**Problem details**
For the records below, output each line exactly as it appears, from the first through the line with "Daten- und Übermittlungserweiterungen".

**Source material**
- - -

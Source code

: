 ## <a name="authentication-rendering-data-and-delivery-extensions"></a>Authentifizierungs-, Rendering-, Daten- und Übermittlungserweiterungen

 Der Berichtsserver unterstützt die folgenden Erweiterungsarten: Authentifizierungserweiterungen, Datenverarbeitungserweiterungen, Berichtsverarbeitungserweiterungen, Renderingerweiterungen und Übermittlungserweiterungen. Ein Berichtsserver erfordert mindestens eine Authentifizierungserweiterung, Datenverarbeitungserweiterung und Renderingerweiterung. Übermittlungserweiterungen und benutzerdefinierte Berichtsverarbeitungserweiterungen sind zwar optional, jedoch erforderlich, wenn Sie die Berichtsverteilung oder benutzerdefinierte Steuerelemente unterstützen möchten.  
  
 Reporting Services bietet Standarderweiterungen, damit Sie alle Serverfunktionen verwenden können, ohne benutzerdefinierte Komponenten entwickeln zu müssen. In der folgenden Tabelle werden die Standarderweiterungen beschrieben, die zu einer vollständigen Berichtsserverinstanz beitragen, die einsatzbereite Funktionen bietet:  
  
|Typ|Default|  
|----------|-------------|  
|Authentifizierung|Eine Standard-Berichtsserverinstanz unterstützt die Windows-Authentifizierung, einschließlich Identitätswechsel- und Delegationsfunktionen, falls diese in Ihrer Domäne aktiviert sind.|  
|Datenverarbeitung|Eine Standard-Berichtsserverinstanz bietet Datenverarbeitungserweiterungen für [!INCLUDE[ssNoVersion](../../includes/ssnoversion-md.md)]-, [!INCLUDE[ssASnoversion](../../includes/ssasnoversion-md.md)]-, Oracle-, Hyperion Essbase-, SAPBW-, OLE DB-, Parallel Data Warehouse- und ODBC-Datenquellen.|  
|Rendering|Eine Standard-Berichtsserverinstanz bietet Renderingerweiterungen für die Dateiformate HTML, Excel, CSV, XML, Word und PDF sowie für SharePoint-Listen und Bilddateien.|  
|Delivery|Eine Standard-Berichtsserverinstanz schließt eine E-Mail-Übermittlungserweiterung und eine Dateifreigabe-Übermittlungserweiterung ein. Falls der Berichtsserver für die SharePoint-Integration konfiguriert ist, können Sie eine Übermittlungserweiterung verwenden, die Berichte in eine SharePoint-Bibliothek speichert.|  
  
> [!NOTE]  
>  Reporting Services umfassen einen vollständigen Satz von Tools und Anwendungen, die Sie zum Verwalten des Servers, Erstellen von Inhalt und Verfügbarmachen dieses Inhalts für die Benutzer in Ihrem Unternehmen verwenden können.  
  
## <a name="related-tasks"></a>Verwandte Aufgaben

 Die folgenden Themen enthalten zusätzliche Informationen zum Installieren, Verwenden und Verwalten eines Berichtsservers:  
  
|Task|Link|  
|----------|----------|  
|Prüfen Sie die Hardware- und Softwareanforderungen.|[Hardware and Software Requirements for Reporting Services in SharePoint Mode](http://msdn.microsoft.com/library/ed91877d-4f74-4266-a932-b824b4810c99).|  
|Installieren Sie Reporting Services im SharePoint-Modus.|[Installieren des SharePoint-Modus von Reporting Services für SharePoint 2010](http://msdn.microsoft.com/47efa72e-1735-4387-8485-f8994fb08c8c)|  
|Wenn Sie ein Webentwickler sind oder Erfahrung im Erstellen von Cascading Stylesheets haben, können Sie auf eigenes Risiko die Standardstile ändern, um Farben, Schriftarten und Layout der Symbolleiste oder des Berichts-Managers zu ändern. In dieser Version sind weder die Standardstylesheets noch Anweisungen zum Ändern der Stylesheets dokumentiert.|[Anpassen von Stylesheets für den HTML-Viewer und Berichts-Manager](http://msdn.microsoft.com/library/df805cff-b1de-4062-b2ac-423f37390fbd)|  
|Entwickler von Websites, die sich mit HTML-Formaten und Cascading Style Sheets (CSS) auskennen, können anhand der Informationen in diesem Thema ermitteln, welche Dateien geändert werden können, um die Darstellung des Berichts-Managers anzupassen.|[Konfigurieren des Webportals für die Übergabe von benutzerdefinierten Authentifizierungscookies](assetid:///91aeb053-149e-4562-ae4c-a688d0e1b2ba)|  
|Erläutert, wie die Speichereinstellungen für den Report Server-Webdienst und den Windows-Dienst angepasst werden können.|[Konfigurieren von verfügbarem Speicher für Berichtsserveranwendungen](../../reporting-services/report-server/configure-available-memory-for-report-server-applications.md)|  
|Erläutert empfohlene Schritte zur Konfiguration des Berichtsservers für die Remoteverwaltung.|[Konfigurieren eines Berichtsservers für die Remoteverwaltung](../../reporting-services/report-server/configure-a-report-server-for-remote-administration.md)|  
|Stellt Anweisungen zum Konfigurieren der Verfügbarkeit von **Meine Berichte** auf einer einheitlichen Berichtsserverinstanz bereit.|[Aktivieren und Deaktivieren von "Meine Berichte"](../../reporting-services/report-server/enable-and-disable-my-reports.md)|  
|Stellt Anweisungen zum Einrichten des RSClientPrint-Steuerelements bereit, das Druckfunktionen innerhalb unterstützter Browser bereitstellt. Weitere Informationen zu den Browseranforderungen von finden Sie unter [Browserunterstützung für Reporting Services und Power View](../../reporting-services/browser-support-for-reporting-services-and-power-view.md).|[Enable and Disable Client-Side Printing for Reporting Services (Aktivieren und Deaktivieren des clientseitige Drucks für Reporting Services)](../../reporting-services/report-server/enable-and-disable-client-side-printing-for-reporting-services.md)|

- - -

**Exercise result**
Source code

: ## <a name="authentication-rendering-data-and-delivery-extensions"></a>Authentifizierungs-, Rendering-, Daten- und Übermittlungserweiterungen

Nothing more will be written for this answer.